Therefore, adverse effects such as the increase in down time and an
increase in running cost have been undesirably caused to occur.
[0058] In this embodiment, in the image forming apparatus 100, by
utilizing formation of half-tone toner images for the respective
colors with different screen patterns so as to avoid moire, the
detection result of the different patch toner images is separated
into the densities of the respective color patch toner images. As a
result, with a minimum down time, the density for each of the
plurality of colors in the full-color image forming apparatus can
be detected and controlled with accuracy.
[0059] Specifically, the image forming portions Pa,
[0060] Pb, Pc and Pd as the example of the toner image forming
device form a first color toner image and a second color toner
image on the intermediary transfer belt 51 as the example of the
image conveying member so that at least one of a screen angle and a
screen ruling (line number) are different.
[0061] A toner height sensor 30 as a detecting device detects a
height of the patch toner image on the intermediary transfer belt
51 with rotation of the intermediary transfer belt 51 so as to
measure a distribution of heights with respect to a movement of the
toner image. This sensor is a laser displacement sensor for
effecting triangular distance measurement at a surface irradiated
with laser light. An object to be detected by the toner height
sensor 30 is the multicolor patch toner image consisting of the
patch toner images of the plurality of colors superposed in the
same area. The toner height sensor 30 is disposed at a position in
which the patch toner images of the plurality of colors pass
through in a superposed state.
[0062] In the test image measuring mode, the patch toner images of
the plurality of colors are formed and transferred on the
intermediary transfer belt 51 at a sheet interval between adjacent
print images.

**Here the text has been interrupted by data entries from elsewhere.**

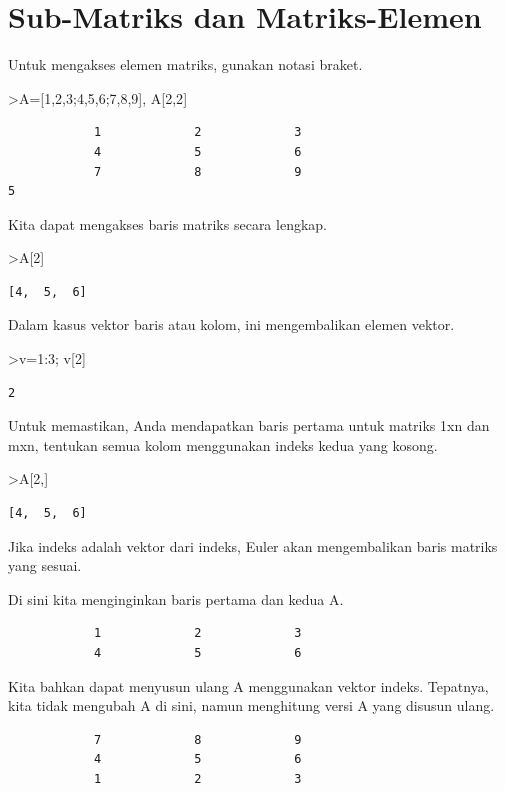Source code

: \documentclass[
]{book}
\begin{document}
\chapter{Sub-Matriks dan Matriks-Elemen}\label{sub-matriks-dan-matriks-elemen}

Untuk mengakses elemen matriks, gunakan notasi braket.

\textgreater A={[}1,2,3;4,5,6;7,8,9{]}, A{[}2,2{]}

\begin{verbatim}
            1             2             3 
            4             5             6 
            7             8             9 
5
\end{verbatim}

Kita dapat mengakses baris matriks secara lengkap.

\textgreater A{[}2{]}

\begin{verbatim}
[4,  5,  6]
\end{verbatim}

Dalam kasus vektor baris atau kolom, ini mengembalikan elemen vektor.

\textgreater v=1:3; v{[}2{]}

\begin{verbatim}
2
\end{verbatim}

Untuk memastikan, Anda mendapatkan baris pertama untuk matriks 1xn dan mxn, tentukan semua kolom menggunakan indeks kedua yang kosong.

\textgreater A{[}2,{]}

\begin{verbatim}
[4,  5,  6]
\end{verbatim}

Jika indeks adalah vektor dari indeks, Euler akan mengembalikan baris matriks yang sesuai.

Di sini kita menginginkan baris pertama dan kedua A.

\begin{verbatim}
            1             2             3 
            4             5             6 
\end{verbatim}

Kita bahkan dapat menyusun ulang A menggunakan vektor indeks. Tepatnya, kita tidak mengubah A di sini, namun menghitung versi A yang disusun ulang.

\begin{verbatim}
            7             8             9 
            4             5             6 
            1             2             3 
\end{verbatim}
\end{document}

These patch toner images are half-tone toner
images.
[0063] A control portion 50 as a controlling device computes the
toner amount of an individual patch toner image by performing
frequency analysis of the height distribution, with respect to a
rotational direction (R.D.), of the "superposed patch toner images"
detected by using the sensor 30. The control portion 50 performs
one-dimensional Fourier transformation of the rotational direction
height distribution of the superposed patch toner images to obtain
a frequency distribution curve and outputs the toner amount, every
peak on the frequency distribution curve, depending on an
integrated value of the peak.
(Test Image Measuring Mode)
[0064] FIG. 4 is an explanatory view of the toner height sensor.
FIG. 5 is a flow chart of toner amount detection control. FIG. 6 is
a flow chart of frequency analysis of the rotational direction
height distribution of the patch toner images.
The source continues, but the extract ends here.